In the IgA purified from serum (Fig. 4A), the mass distribution histogram showed a dominant peak at ∼157 kDa, which is the molecular mass of monomeric IgA. The highest molecular weight (MW) ∼338 kDa peak is assigned to dimeric J-chain coupled IgA (expected mass 341–351 kDa). The other non-annotated peaks are likely related to co-purified albumin (grey distributions). When quantifying the two peaks containing IgA molecules, J-chain coupled IgA contains two IgA molecules, we find that 83% of all IgA in serum is present in a monomeric form, with ∼17% present as dimeric J-chain coupled IgA. The mass photometry of IgA purified from human milk (Fig. 4B) is quite different and reveals a major peak at ∼418 kDa, indicative of a SIgA dimer, which includes the J-chain and SC (expected mass 414–425 kDa). This contributes nearly 50% of the IgA in milk. The other peaks in the human milk sample approach the masses of probable secretory IgA trimer at 590 kDa (∼33% of IgA Fab molecules) and secretory IgA tetramer at 770 kDa (∼17% of IgA Fab molecules). The grey distribution lower masses in Fig. 4B are possibly due to partial acid-induced dissociation of the secretory complex. Of note, SIgA from more native preparations did not show these lower mass peaks (data not shown), supporting our annotations. Of note, in contrast to the clonal profiling data, these mass photometry analyses were performed on the total IgA (sum of IgA1 and IgA2). However, bottom-up proteomics data revealed that the total amount of IgA2 was between 5 and 50 times less than IgA1 in the blood and milk of all donors (see Supplementary Table S4), and therefore IgA2 can only contribute for a minor amount to the higher order tri- and tetrameric assemblies we observe by mass photometry.
Serum contains two distinct repertoires of IgA1
In the previous sections we showed substantial overlap between human serum and milk IgA1 repertoires (Figs. 2, 3), suggesting that this would require dimeric J-chain coupled IgA in serum. Above we demonstrated the presence of this molecular structure in serum accounting for approximately 20% of the IgA concentration (Fig. 4A). To assess whether the dimeric IgA in serum is directly related to the SIgA in milk, and likewise whether the monomeric IgA is not related, we next performed size exclusion chromatography (SEC) fractionation for Donor 1 (C1) serum and milk and in parallel on independent pooled control serum and milk samples. The control serum sample was from a pool of 10 healthy donors and the control milk sample was from one individual donor over 5 time points. For both the control serum and milk samples, shot-gun proteomics was performed on each of the SEC fractions. From Donor 1 (C1) Fab profiling experiments on the SEC fractions were performed and compared to the control experiments (Fig. 5 and Supplementary Fig. S2).
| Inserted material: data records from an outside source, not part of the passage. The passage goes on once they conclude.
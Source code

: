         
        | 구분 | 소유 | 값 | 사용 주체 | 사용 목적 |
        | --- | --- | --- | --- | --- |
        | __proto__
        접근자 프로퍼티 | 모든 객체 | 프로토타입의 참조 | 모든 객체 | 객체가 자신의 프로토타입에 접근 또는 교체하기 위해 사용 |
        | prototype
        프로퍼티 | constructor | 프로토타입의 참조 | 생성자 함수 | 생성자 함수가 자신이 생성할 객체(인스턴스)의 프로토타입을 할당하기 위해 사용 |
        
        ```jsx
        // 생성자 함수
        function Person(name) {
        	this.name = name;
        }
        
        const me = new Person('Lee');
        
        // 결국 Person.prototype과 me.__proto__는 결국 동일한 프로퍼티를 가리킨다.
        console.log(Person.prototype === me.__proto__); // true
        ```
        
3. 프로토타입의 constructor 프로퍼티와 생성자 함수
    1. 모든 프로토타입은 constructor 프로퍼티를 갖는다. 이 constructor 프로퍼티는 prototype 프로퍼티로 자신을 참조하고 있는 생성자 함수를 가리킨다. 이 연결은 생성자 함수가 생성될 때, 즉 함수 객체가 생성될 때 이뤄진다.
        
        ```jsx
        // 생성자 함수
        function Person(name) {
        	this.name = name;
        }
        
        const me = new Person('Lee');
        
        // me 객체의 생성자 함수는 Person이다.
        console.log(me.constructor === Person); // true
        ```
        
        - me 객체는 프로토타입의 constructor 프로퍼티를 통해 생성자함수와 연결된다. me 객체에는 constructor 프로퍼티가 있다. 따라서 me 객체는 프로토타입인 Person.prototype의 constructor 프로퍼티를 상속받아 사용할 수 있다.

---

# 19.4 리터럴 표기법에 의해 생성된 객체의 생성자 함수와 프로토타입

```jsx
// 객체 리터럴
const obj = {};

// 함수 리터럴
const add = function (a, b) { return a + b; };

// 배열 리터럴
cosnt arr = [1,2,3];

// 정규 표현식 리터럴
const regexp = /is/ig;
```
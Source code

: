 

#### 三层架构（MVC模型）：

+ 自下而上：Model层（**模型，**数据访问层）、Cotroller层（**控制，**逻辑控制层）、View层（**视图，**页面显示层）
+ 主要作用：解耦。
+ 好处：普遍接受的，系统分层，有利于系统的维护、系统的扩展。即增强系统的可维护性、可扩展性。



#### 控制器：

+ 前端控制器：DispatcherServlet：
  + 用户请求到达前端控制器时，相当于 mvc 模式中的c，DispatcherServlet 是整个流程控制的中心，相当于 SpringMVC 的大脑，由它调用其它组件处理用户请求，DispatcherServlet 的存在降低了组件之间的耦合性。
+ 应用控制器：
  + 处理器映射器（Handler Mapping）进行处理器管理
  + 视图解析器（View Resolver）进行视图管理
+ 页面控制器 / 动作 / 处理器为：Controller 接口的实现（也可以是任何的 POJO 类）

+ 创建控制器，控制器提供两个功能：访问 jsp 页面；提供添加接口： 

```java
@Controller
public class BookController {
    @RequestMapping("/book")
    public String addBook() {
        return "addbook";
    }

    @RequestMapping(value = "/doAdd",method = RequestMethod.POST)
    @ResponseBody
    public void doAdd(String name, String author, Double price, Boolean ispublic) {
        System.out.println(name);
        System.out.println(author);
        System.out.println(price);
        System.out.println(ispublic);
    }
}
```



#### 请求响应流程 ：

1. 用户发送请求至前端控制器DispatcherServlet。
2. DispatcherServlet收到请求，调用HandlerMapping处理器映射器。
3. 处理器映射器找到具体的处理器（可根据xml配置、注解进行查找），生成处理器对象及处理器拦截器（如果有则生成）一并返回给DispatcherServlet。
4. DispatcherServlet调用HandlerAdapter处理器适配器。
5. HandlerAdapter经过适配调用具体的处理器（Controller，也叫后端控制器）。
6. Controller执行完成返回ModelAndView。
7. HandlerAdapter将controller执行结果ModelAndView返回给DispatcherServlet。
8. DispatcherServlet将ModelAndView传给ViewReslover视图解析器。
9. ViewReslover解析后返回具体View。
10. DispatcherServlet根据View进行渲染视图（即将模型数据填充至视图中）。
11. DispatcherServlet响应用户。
The control serum sample, pooled from several donors, was fractionated by SEC into 30 fractions, and the protein content of each fraction was analyzed by shot-gun proteomics. Proteins were quantified by label-free quantification (LFQ) to obtain a relative abundance in each fraction. Through this analysis we found that serum IgA1 displayed two distinct peaks in SEC and as expected the higher MW peak overlaps with the elution profile of the J-chain (Fig. 5A). Thus, it is possible to distinguish and fractionate two distinct pools of serum IgA1, the monomeric IgA1 pool and the dimeric J-chain coupled IgA1 pool. Furthermore, the control pooled serum sample also shows a ∼80:20 ratio of monomeric and dimeric IgA1, in agreement with the MP data for Donor 1 (C1). Notably, a second higher MW peak is observed in the elution profile of the J-chain, which coincides with the elution profile of IgM, the other Ig complex in serum that incorporates a J-chain.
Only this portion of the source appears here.